Mrs. Alfred saves the day with the
greatest words ever, “Ok kids lets go see Jeffery at the toy store.”
Batman with a stone smile says, “Holy
popsicle sticks! I survived The Young Villain Lady’s plan to kill me with juice
and cuteness thanks to Alfred.”
I put on my utility belt over my
blue dress. I checked all the yellow compartments to make sure The Evil Young
Lady did not take any of the Bat’s tools. Let’s see, I have the Bat mini light,
Bat rope, Bat jacks, Bat marbles (can’t loose those), Bat tape gray, Bat pocket
knife, Bat toilet paper (you never know), and Bat tweezers. From what I could
see; I had everything.
“To the Bat van,” I said.
“It’s not a Bat van it’s a mini van,
silly,” The Evil Young Lady said.
Batman just gave her a stone look
as he tried to walk to the one exit out of The Villain’s Layer, but as Batman
made two steps down he went.
“Ha, Ha! Funny looking, Brother,
you tripped over the dress. You better not rip my dress or I’ll tell Mommy.”
The Evil Young Lady said.
“Don’t worry your pretty little
head,” I said.
Then as I tried to get up “O no!
The Bat marbles!” And down I went again. Not even out the door, and already loosing
my marbles.
“Ha, Ha! You fell again!”
It’s not easy being a superhero. I
gathered up my marbles pulled up my dress and headed for the Bat van. The Bat
van sat sadly out in front of Stein Manor House for all the city’s villains to
see. The Bat van wouldn’t fit in the cave, because it was full. The Bat cave
was a dumping ground for old furniture, clothing and the like. It was so bad Dad
had a path to the garage door so if he needed to exit the cave in a timely
manner.
Mom fired up the van and you could
hear the engine squeal in anticipation.
“Darn belt! I keep forgetting to
fix it. You kids strapped in and ready to go?,” Mom said.
The Little Villain Lady and myself
put our thumbs up. We headed down the road in the Bat van. It looked more like
something the Joker would laugh at and the Riddler would drive.
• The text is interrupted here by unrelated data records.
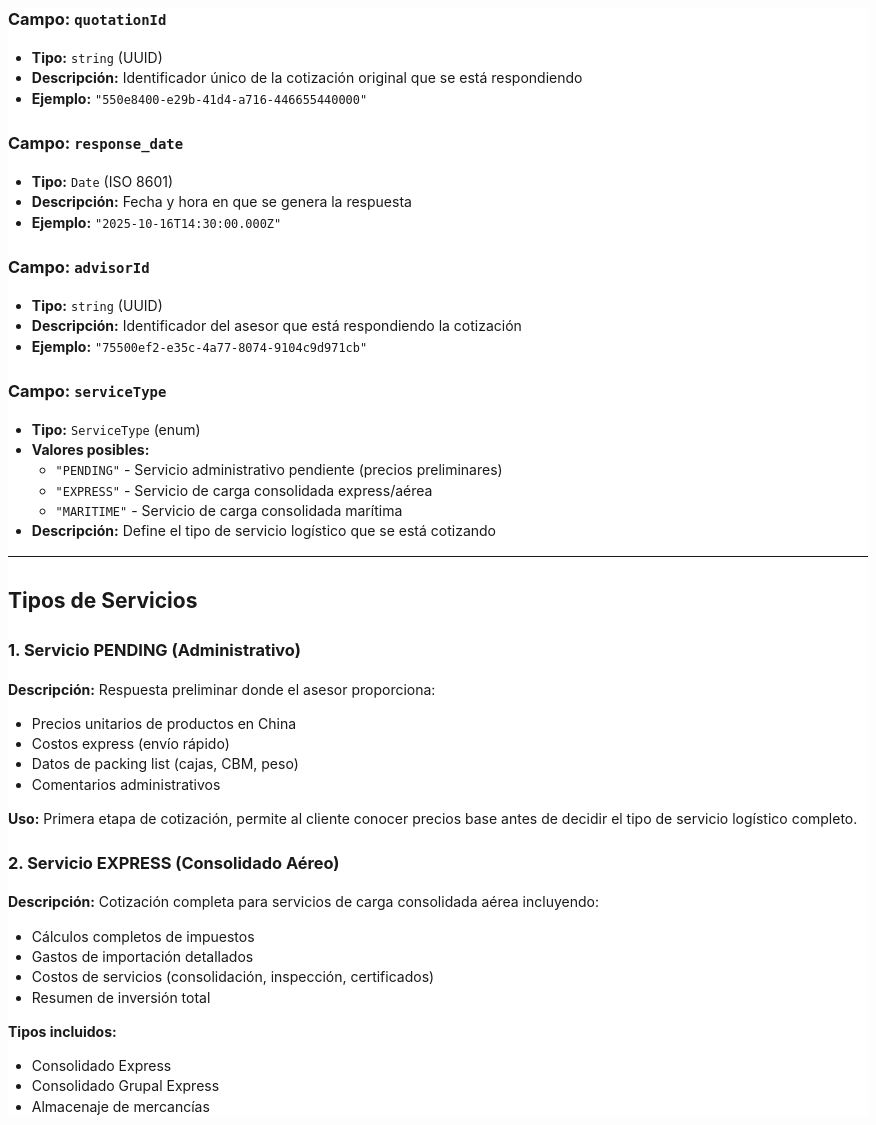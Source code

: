### Campo: `quotationId`
- **Tipo:** `string` (UUID)
- **Descripción:** Identificador único de la cotización original que se está respondiendo
- **Ejemplo:** `"550e8400-e29b-41d4-a716-446655440000"`

### Campo: `response_date`
- **Tipo:** `Date` (ISO 8601)
- **Descripción:** Fecha y hora en que se genera la respuesta
- **Ejemplo:** `"2025-10-16T14:30:00.000Z"`

### Campo: `advisorId`
- **Tipo:** `string` (UUID)
- **Descripción:** Identificador del asesor que está respondiendo la cotización
- **Ejemplo:** `"75500ef2-e35c-4a77-8074-9104c9d971cb"`

### Campo: `serviceType`
- **Tipo:** `ServiceType` (enum)
- **Valores posibles:**
  - `"PENDING"` - Servicio administrativo pendiente (precios preliminares)
  - `"EXPRESS"` - Servicio de carga consolidada express/aérea
  - `"MARITIME"` - Servicio de carga consolidada marítima
- **Descripción:** Define el tipo de servicio logístico que se está cotizando

---

## Tipos de Servicios

### 1. Servicio PENDING (Administrativo)

**Descripción:** Respuesta preliminar donde el asesor proporciona:
- Precios unitarios de productos en China
- Costos express (envío rápido)
- Datos de packing list (cajas, CBM, peso)
- Comentarios administrativos

**Uso:** Primera etapa de cotización, permite al cliente conocer precios base antes de decidir el tipo de servicio logístico completo.

### 2. Servicio EXPRESS (Consolidado Aéreo)

**Descripción:** Cotización completa para servicios de carga consolidada aérea incluyendo:
- Cálculos completos de impuestos
- Gastos de importación detallados
- Costos de servicios (consolidación, inspección, certificados)
- Resumen de inversión total

**Tipos incluidos:**
- Consolidado Express
- Consolidado Grupal Express
- Almacenaje de mercancías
The van was
lime green and as you got closer to the bottom it changed to black. My mother
never washed the van She looked at it as: Why wash something that will get
dirty in just 5 minutes of driving on a Maine road?
The Sun darkened the front of the
building as we pulled up, but you could see it in all it’s glory and color. The
Toys-R-Us sign, big as day, and I had an even bigger smile. We entered the
store, and of course we had to see everything, but the girly girl stuff. Mom
made me go down the girly girl isles with Jenny, I hated that. I would rather
get beat up on the playground than as a boy have to go down the girly girl aisles.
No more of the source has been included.